The 26-year-old has been on since however, giving up just four runs over his last three starts while going seven innings in each outing. He did pick up a second straight no-decision on Sunday versus the Rockies, yielding a run on six hits with a season-high eight strikeouts.
Milwaukee lost two of three in that series to St. Louis, giving the club a setback in eight of the past 10 encounters.
The Brewers were in position to begin the week with a three-game sweep of the Astros, but dropped Wednesday's finale 7-5. Milwaukee added to its National League-leading homer total of 27 with three longballs in the loss. Ryan Braun had a two-run shot and Travis Ishikawa and Corey Hart added solo homers.
Hart leads the Brewers with six homers and 13 RBI this season and went 4-for-9 with three homers and four RBI in the three-game set with the Cardinals. Braun, meanwhile, has heated up with three homers over his past five games, going 7-for-20 in that span with six RBI.
That duo will look to stay hot this evening versus Cardinals starter Jake Westbrook, who has been touched for only five runs over his three starts spanning 20 2/3 innings and just three of those have been earned.
The 34-year-old righty won his first two starts, but took a tough-luck 2-0 loss versus the Pirates on Saturday. Westbrook allowed seven hits and two walks while fanning six.

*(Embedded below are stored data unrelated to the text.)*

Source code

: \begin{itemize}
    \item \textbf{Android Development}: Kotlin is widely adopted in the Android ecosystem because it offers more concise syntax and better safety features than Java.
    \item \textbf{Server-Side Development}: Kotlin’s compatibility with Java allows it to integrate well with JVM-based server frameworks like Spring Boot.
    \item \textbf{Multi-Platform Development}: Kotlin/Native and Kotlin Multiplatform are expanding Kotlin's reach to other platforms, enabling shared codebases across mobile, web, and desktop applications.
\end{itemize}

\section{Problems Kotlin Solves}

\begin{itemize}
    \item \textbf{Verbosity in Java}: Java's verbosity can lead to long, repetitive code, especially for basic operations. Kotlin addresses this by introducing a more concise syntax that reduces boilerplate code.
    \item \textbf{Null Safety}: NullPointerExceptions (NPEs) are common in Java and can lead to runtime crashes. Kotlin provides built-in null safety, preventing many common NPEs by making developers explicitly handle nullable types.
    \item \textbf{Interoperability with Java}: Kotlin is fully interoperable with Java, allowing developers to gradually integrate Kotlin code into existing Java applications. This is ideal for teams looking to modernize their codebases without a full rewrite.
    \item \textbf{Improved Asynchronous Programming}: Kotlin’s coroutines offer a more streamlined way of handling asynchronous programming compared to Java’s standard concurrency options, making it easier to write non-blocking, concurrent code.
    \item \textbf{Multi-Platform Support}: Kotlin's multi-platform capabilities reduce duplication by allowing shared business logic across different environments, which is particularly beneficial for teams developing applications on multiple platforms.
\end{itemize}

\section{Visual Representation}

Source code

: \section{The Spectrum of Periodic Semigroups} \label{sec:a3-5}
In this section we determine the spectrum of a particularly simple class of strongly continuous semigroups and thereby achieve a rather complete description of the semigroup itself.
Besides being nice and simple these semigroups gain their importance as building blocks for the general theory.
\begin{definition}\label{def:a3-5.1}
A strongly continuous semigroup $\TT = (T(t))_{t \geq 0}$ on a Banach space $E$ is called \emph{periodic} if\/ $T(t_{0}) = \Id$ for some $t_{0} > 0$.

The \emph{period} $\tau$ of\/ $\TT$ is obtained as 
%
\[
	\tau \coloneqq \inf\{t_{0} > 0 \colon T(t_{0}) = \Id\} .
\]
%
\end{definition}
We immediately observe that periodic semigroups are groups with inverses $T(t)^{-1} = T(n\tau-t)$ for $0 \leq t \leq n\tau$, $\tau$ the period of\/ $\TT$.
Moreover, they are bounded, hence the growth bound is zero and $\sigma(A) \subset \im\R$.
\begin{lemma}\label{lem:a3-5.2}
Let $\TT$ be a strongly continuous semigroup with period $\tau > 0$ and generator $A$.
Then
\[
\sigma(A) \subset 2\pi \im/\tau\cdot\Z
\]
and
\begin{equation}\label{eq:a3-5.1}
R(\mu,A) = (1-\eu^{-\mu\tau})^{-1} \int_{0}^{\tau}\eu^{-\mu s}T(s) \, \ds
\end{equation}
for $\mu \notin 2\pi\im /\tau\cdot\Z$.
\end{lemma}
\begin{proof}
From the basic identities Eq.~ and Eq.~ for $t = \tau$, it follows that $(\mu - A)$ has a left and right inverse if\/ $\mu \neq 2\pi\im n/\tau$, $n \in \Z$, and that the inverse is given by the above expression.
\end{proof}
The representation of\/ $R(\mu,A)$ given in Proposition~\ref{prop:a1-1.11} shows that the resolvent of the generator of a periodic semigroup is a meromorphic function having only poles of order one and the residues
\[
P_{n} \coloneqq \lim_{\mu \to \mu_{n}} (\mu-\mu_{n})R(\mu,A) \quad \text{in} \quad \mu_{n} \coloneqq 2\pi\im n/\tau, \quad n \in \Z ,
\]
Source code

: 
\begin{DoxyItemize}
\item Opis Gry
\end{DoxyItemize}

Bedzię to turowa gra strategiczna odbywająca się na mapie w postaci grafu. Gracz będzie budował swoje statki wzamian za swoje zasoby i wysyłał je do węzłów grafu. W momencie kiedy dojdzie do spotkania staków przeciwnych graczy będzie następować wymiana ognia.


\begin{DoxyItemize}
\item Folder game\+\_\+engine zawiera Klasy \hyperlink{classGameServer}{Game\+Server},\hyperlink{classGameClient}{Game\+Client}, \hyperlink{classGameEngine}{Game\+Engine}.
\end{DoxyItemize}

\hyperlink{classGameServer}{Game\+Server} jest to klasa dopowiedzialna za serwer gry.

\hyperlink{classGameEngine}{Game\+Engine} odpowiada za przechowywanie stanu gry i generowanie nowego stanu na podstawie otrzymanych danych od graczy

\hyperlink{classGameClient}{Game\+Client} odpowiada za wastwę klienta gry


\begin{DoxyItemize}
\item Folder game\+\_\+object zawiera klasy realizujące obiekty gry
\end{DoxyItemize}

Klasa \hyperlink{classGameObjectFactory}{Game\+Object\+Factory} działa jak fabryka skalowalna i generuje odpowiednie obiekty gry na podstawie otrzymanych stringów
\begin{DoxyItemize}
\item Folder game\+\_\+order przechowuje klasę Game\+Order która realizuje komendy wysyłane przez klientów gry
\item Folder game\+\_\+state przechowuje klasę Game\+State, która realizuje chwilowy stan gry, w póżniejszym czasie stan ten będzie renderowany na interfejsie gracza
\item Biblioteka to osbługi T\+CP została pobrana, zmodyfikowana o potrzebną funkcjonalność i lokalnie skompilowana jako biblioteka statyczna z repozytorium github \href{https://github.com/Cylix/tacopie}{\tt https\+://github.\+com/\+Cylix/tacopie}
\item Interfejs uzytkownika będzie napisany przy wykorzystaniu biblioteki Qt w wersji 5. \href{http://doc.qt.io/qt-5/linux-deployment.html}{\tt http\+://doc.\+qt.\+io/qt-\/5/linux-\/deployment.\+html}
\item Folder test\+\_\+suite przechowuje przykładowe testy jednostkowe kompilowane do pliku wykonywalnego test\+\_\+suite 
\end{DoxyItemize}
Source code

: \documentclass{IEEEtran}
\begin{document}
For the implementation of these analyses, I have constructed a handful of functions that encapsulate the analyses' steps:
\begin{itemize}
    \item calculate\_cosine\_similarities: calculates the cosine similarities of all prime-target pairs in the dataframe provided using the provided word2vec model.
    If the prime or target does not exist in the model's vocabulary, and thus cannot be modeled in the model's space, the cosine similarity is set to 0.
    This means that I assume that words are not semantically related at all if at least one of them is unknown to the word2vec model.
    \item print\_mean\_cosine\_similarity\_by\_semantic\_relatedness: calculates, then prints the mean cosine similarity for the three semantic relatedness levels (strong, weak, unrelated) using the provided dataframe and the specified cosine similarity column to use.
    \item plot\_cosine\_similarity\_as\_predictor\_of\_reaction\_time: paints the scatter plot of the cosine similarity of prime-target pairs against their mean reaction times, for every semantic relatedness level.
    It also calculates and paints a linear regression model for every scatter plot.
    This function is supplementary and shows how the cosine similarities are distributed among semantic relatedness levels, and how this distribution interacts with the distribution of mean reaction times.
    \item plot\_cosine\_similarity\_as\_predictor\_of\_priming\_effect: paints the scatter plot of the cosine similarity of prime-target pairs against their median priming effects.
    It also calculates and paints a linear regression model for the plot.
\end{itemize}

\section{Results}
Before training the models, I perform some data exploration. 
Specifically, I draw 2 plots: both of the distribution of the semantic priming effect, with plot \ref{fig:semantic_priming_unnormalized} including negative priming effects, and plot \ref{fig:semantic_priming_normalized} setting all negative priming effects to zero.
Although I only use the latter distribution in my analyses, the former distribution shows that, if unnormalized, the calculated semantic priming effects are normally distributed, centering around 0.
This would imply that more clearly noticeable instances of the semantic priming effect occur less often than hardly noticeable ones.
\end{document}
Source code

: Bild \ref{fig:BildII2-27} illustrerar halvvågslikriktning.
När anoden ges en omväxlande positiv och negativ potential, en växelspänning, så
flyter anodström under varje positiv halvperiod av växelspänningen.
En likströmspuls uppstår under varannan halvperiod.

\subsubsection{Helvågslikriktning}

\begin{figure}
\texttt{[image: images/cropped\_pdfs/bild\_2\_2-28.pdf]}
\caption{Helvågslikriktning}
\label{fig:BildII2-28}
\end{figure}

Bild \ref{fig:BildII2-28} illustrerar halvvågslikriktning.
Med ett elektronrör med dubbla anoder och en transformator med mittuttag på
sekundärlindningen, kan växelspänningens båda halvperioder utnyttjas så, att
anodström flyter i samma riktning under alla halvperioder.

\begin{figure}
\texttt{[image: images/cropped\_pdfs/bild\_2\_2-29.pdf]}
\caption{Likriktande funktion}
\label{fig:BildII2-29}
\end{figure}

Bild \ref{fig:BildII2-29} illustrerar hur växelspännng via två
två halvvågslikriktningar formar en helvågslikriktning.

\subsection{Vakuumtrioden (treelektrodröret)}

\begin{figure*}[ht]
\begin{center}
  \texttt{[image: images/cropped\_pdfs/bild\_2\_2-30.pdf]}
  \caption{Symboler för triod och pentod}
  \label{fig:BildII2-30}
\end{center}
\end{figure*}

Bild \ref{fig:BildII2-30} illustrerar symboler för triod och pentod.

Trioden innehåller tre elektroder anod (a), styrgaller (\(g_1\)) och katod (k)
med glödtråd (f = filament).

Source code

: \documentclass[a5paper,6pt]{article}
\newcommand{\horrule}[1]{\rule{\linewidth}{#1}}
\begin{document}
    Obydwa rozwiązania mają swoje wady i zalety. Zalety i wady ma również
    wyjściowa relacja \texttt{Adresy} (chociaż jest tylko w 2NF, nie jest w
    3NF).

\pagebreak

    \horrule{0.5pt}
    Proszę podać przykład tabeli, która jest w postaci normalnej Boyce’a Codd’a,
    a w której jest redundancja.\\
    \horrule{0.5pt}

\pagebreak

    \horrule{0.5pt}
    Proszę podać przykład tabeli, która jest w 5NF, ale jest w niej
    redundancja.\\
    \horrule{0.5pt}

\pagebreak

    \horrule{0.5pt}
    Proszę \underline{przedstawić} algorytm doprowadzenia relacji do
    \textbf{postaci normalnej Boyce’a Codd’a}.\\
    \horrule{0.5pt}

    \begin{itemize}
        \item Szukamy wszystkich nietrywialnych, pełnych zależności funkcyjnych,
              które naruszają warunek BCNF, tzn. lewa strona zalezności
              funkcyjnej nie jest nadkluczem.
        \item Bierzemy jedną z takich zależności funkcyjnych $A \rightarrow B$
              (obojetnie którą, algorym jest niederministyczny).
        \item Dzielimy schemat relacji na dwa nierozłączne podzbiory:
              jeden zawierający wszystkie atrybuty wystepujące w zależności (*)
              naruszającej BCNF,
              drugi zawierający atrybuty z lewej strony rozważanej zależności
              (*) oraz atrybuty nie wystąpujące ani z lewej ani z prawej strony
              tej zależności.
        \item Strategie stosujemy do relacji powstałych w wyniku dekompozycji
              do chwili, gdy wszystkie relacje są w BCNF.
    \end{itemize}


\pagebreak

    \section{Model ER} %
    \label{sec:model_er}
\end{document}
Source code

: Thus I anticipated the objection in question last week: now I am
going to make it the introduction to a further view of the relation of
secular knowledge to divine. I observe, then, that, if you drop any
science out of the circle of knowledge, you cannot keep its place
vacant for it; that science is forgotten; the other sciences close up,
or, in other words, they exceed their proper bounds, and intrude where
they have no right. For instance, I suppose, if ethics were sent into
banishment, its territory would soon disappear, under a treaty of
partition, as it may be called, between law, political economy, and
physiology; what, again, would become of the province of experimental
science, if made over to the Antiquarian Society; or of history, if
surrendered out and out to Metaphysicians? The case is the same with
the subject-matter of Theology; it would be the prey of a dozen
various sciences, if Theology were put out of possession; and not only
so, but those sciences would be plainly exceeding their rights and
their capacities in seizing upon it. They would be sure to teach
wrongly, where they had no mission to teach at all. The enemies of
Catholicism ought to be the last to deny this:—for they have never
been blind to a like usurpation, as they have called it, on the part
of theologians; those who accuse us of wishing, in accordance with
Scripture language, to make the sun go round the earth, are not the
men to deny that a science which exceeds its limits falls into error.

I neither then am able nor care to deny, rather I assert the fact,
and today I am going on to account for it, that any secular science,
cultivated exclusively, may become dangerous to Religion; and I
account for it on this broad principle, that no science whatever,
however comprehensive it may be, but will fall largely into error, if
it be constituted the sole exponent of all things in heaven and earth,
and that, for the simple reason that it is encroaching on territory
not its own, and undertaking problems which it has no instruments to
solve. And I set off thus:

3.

Westbrook did not face the Brewers in that earlier series and is 1-3 with a 3.08 ERA in six career meetings against them.
The Cardinals salvaged the finale of their three-game series against the Cubs with a 5-1 win on Wednesday. They had lost four of their previous six before Lance Lynn hurled eight innings of one-run ball to become baseball's first four-game winner. He cracked the rotation due to an injury to Chris Carpenter.
"During the spring he was just coming in to compete and hoping to be able to contribute somewhere," Cardinals manager Mike Matheny said of Lynn. "And then all of a sudden to be one of the starting five and next thing you know having a good start. He's just going about it the right way."
Freese smacked a two-run homer and added an RBI double, while Beltran snapped an 0-for-18 slump with an RBI double.
Beltran went 5-for-13 against the Brewers earlier this season with a pair of homers and three RBI and is 4-for-7 against Gallardo in his career.